Archive for September, 2008

Sep 24 2008

24 x 7 support is offline !!!

Published by Niyaz PK under General

I saw the following image in a website:

24x7-support-is-offline

If your 24 x 7 service is offline most of the time, why bother calling it a 24 x 7 service?

7 responses so far

Sep 11 2008

Sanitizing user data: How and where to do it

Published by Niyaz PK under Programming, Security

User data can be dangerous. Whatever the user supplies as data, especially in a web application, cannot be assumed to be safe. On the contrary, there are many malicious users who try to exploit every security vulnerability in your application. XSS, CSRF, SQL Injection attacks are familiar to most of you. (If not, go figure it out and come back fast.) In order to protect your application from such attacks you need to sanitize user data so that it does not do anything harmful to your system.

Exploits-of-a-mom

A big question being discussed vigorously in the web development community is:

Where to sanitize the user data? Should it be done in the input stage where the data is being entered by the user or in the output stage where the data is being displayed to the user?

The solution, in my opinion, (and in the opinion of a large group of experts in this field) is to do dual sanitization. One validation and SQL escaping before going into the database and one sanitization (filtering and escaping) before going to the output.

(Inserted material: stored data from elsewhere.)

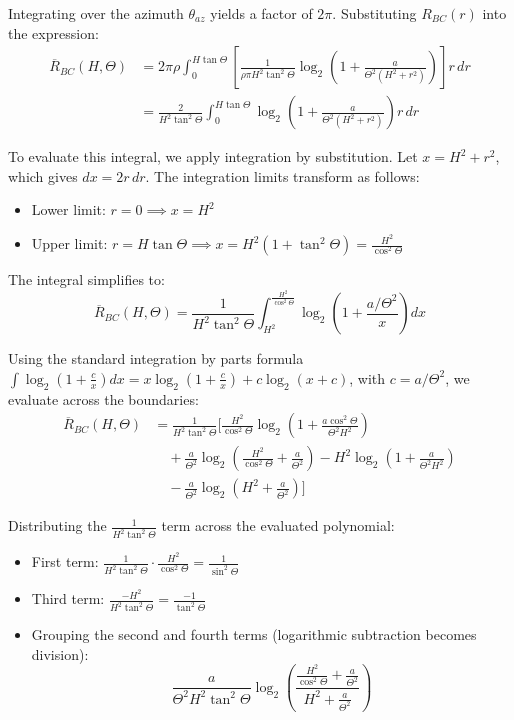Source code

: \documentclass[11pt,a4paper]{article}
\begin{document}
        Integrating over the azimuth $\theta_{az}$ yields a factor of $2\pi$. Substituting $R_{BC}(r)$ into the expression:
        \begin{align*}
        \overline{R}_{BC}(H, \Theta) &= 2\pi \rho \int_{0}^{H \tan\Theta} \left[ \frac{1}{\rho \pi H^2 \tan^2\Theta} \log_2\left(1 + \frac{a}{\Theta^2(H^2 + r^2)}\right) \right] r \, dr \\
        &= \frac{2}{H^2 \tan^2\Theta} \int_{0}^{H \tan\Theta} \log_2\left(1 + \frac{a}{\Theta^2(H^2 + r^2)}\right) r \, dr
        \end{align*}

        To evaluate this integral, we apply integration by substitution. Let $x = H^2 + r^2$, which gives $dx = 2r \, dr$.
        The integration limits transform as follows:
        \begin{itemize}
            \item Lower limit: $r = 0 \implies x = H^2$
            \item Upper limit: $r = H \tan\Theta \implies x = H^2(1 + \tan^2\Theta) = \frac{H^2}{\cos^2\Theta}$
        \end{itemize}

        The integral simplifies to:
        $$\overline{R}_{BC}(H, \Theta) = \frac{1}{H^2 \tan^2\Theta} \int_{H^2}^{\frac{H^2}{\cos^2\Theta}} \log_2\left(1 + \frac{a/\Theta^2}{x}\right) dx$$

        Using the standard integration by parts formula $\int \log_2(1 + \frac{c}{x}) dx = x \log_2(1 + \frac{c}{x}) + c \log_2(x+c)$, with $c = a/\Theta^2$, we evaluate across the boundaries:
        \begin{align*}
        \overline{R}_{BC}(H, \Theta) &= \frac{1}{H^2 \tan^2\Theta} \Bigg[ \frac{H^2}{\cos^2\Theta}\log_2\left(1 + \frac{a \cos^2\Theta}{\Theta^2 H^2}\right) \\
        &\quad + \frac{a}{\Theta^2}\log_2\left(\frac{H^2}{\cos^2\Theta} + \frac{a}{\Theta^2}\right) - H^2\log_2\left(1 + \frac{a}{\Theta^2 H^2}\right) \\
        &\quad - \frac{a}{\Theta^2}\log_2\left(H^2 + \frac{a}{\Theta^2}\right) \Bigg]
        \end{align*}

        Distributing the $\frac{1}{H^2 \tan^2\Theta}$ term across the evaluated polynomial:
        \begin{itemize}
            \item First term: $\frac{1}{H^2 \tan^2\Theta} \cdot \frac{H^2}{\cos^2\Theta} = \frac{1}{\sin^2\Theta}$
            \item Third term: $\frac{-H^2}{H^2 \tan^2\Theta} = \frac{-1}{\tan^2\Theta}$
            \item Grouping the second and fourth terms (logarithmic subtraction becomes division):
            $$\frac{a}{\Theta^2 H^2 \tan^2\Theta} \log_2\left( \frac{\frac{H^2}{\cos^2\Theta} + \frac{a}{\Theta^2}}{H^2 + \frac{a}{\Theta^2}} \right)$$
        \end{itemize}
\end{document}
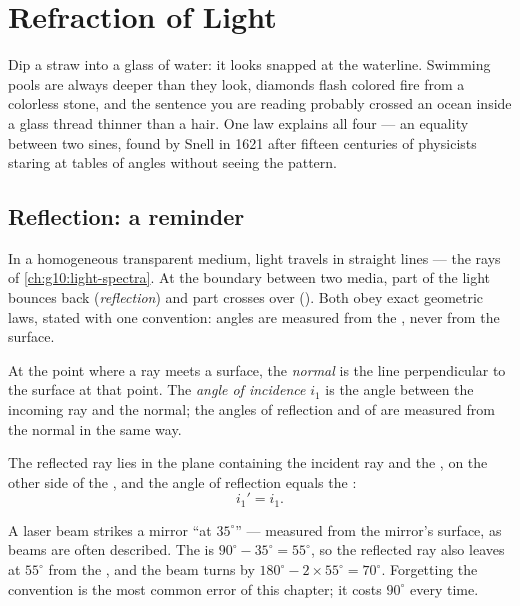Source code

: \chapter{Refraction of Light}\label{ch:g10:refraction}

Dip a straw into a glass of water: it looks snapped at the waterline.
Swimming pools are always deeper than they look, diamonds flash colored
fire from a colorless stone, and the sentence you are reading probably
crossed an ocean inside a glass thread thinner than a hair. One law
explains all four --- an equality between two sines, found by Snell in
1621 after fifteen centuries of physicists staring at tables of angles
without seeing the pattern.

\section{Reflection: a reminder}

In a homogeneous transparent medium, light travels in straight lines ---
the rays of \cref{ch:g10:light-spectra}. At the boundary between two
media, part of the light bounces back (\emph{reflection}) and part
crosses over (\emph{}). Both obey exact geometric laws, stated
with one convention: angles are measured from the \emph{}, never
from the surface.

\begin{definition}\label{def:g10:refraction:angles}
At the point where a ray meets a surface, the
\emph{normal} is the line perpendicular to the surface at
that point. The \emph{angle of incidence} $i_1$
is the angle between the incoming ray and the normal; the angles of
reflection and of  are measured from the normal in the same
way.
\end{definition}

\begin{proposition}\label{prop:g10:refraction:reflection}
The reflected ray lies in the plane containing the incident ray and the
, on the other side of the , and the angle of reflection
equals the :
\[
i_1' = i_1 .
\]
\end{proposition}
\admitted

\begin{example}\label{ex:g10:refraction:mirror}
A laser beam strikes a mirror ``at $35^\circ$'' --- measured from the
mirror's surface, as beams are often described. The  is
$90^\circ - 35^\circ = 55^\circ$, so the reflected ray also leaves at
$55^\circ$ from the , and the beam turns by
$180^\circ - 2 \times 55^\circ = 70^\circ$. Forgetting the
 convention is the most common error of this chapter; it costs
$90^\circ$ every time.
\end{example}

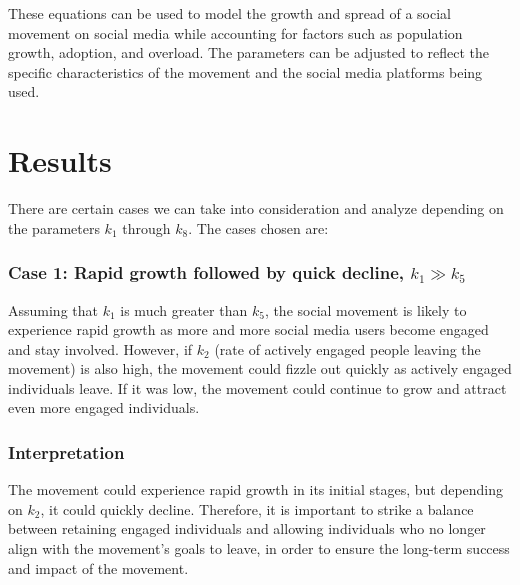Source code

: \documentclass{article}
\begin{document}
	These equations can be used to model the growth and spread of a social movement on social media while accounting for factors such as population growth, adoption, and overload. The parameters can be adjusted to reflect the specific characteristics of the movement and the social media platforms being used.
 

    \section{Results}
    
    There are certain cases we can take into consideration and analyze depending on the parameters $k_1$ through $k_8$. The cases chosen are: 


    \subsubsection*{Case 1: Rapid growth followed by quick decline, $k_1 \gg k_5$} \normalfont
    \begin{tcolorbox}
    Assuming that $k_1$  is much greater than $k_5$, the social movement is likely to experience rapid growth as more and more social media users become engaged and stay involved. However, if $k_2$ (rate of actively engaged people leaving the movement) is also high, the movement could fizzle out quickly as actively engaged individuals leave. If it was low, the movement could continue to grow and attract even more engaged individuals.
    \subsubsection*{Interpretation}  The movement could experience rapid growth in its initial stages, but depending on $k_2$, it could quickly decline. Therefore, it is important to strike a balance between retaining engaged individuals and allowing individuals who no longer align with the movement's goals to leave, in order to ensure the long-term success and impact of the movement.
    \end{tcolorbox}
\end{document}
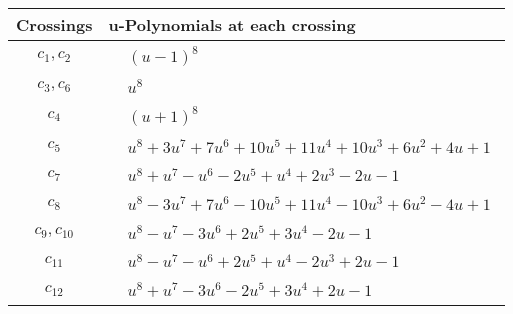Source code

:\documentclass[1p]{elsarticle_modified}
\theoremstyle{definition}
\begin{document}
\begin{tabular}{m{50pt}|m{274pt}}
Crossings & \hspace{64pt}u-Polynomials at each crossing \\
\hline $$\begin{aligned}c_{1},c_{2}\end{aligned}$$&$\begin{aligned}
&(u-1)^8
\end{aligned}$\\
\hline $$\begin{aligned}c_{3},c_{6}\end{aligned}$$&$\begin{aligned}
&u^8
\end{aligned}$\\
\hline $$\begin{aligned}c_{4}\end{aligned}$$&$\begin{aligned}
&(u+1)^8
\end{aligned}$\\
\hline $$\begin{aligned}c_{5}\end{aligned}$$&$\begin{aligned}
&u^8+3 u^7+7 u^6+10 u^5+11 u^4+10 u^3+6 u^2+4 u+1
\end{aligned}$\\
\hline $$\begin{aligned}c_{7}\end{aligned}$$&$\begin{aligned}
&u^8+u^7- u^6-2 u^5+u^4+2 u^3-2 u-1
\end{aligned}$\\
\hline $$\begin{aligned}c_{8}\end{aligned}$$&$\begin{aligned}
&u^8-3 u^7+7 u^6-10 u^5+11 u^4-10 u^3+6 u^2-4 u+1
\end{aligned}$\\
\hline $$\begin{aligned}c_{9},c_{10}\end{aligned}$$&$\begin{aligned}
&u^8- u^7-3 u^6+2 u^5+3 u^4-2 u-1
\end{aligned}$\\
\hline $$\begin{aligned}c_{11}\end{aligned}$$&$\begin{aligned}
&u^8- u^7- u^6+2 u^5+u^4-2 u^3+2 u-1
\end{aligned}$\\
\hline $$\begin{aligned}c_{12}\end{aligned}$$&$\begin{aligned}
&u^8+u^7-3 u^6-2 u^5+3 u^4+2 u-1
\end{aligned}$\\
\hline
\end{tabular}\\~\\
\end{document}
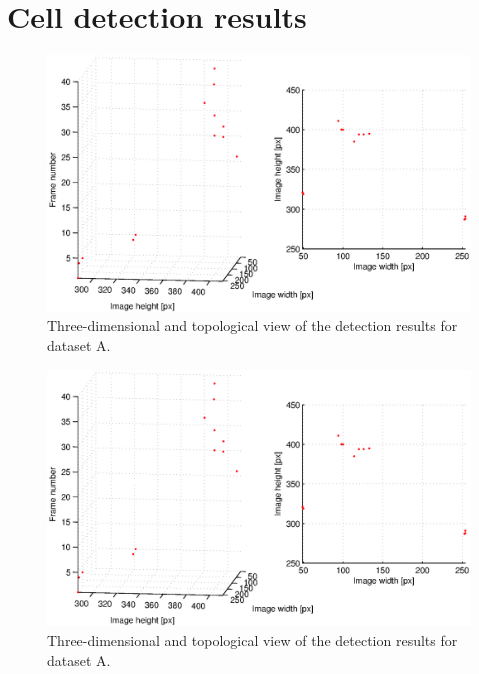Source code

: \chapter{Cell detection results}
	\label{app:appendix_detectionresults}

\begin{figure}
	\includegraphics[width=\textwidth]{images/fig_results_detector_sequences_1}
	\caption{Three-dimensional and topological view of the detection results for dataset A.}
	\label{fig:results_detector_sequences_1}
\end{figure}
\begin{figure}
	\includegraphics[width=\textwidth]{images/fig_results_detector_sequences_1}
	\caption{Three-dimensional and topological view of the detection results for dataset A.}
	\label{fig:results_detector_sequences_2}
\end{figure}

So the process essentially boils down to validation in the input and escaping in the output. Here are the reasons why you should go by this method instead of escaping and sanitation in the input alone:

  1. The way data needs to be sanitized depends on the context the data is intended to be used. For example, if the data is to be stored in a database, we need to escape the ‘ character to prevent SQL Injection attacks. If the data is to be displayed in the HTML output, we need to escape the < and > characters to prevent XSS attacks. In the input stage we cannot anticipate the ways in which the data is going to be used.  So it is better to sanitize the data just before the output stage when it is clear where the data is going.
  2. You cannot always be sure that the data in the database is sanitized data. You cannot guarantee that it came from the sources we anticipated the data to come from. There is a chance that the data ended up in the database through a path where you have not placed your input sanitizer. What if a user directly edited the database to add some data? What if there are loopholes in your sanitizer? What if the data was placed by an SQL injection attack against your database? All these points tell us that we need to sanitize user data where it is being used – that is in the output stage.
  3. There may be other applications which use the data from your database. For example an application written in COBOL may be using the data from the database to generate some reports with it. If the data already in the database is in the form of &gt;script&lt;&nbsp;hello&nbsp;world, the COBOL application will not able to make sense out of the data. It will have to implement its own decoder to read the data. This is a very painful process. We can avoid situations like this if we do not push processed data into the database.
  4. It is always best to have pure unaltered data in the database so that it can be easily processed by all the applications using the data. Once we sanitize the data before it is stored in the database, there is no going back. It is really hard to get the original data supplied by the user back after doing all these filtering and escaping techniques. On the other hand, if we have unaltered data in the database it is easy to escape it later with respect to each application using the data.
  5. According to the above points, data sanitization in the output is anyway needed for obvious reasons. If we are encoding the user data in the input as well as in the output, the data will be in a doubly encoded form and it will not be useful at all. There is no need for double sanitization anyway. So it is always recommended to encode your data to the target format just before passing the data to the target system.
  6. Users have reported security holes with applications like phpMyAdmin when it displays database values without encoding to HTML format. The developers of phpMyAdmin anticipated the data in the user databases to be free of any malicious code, but it may not be the case. So your application needs output sanitization especially if you are using data form outside sources. Never trust any data coming your way.
  7. Assume that you are using input sanitization. If there is some bug in the sanitizer, malicious data will creep into the database and now you have to fix the sanitizer and remove all the malicious data from your database. This can be a very tedious job. But if you were using output sanitizer, you just would have to modify the code to fix the security hole.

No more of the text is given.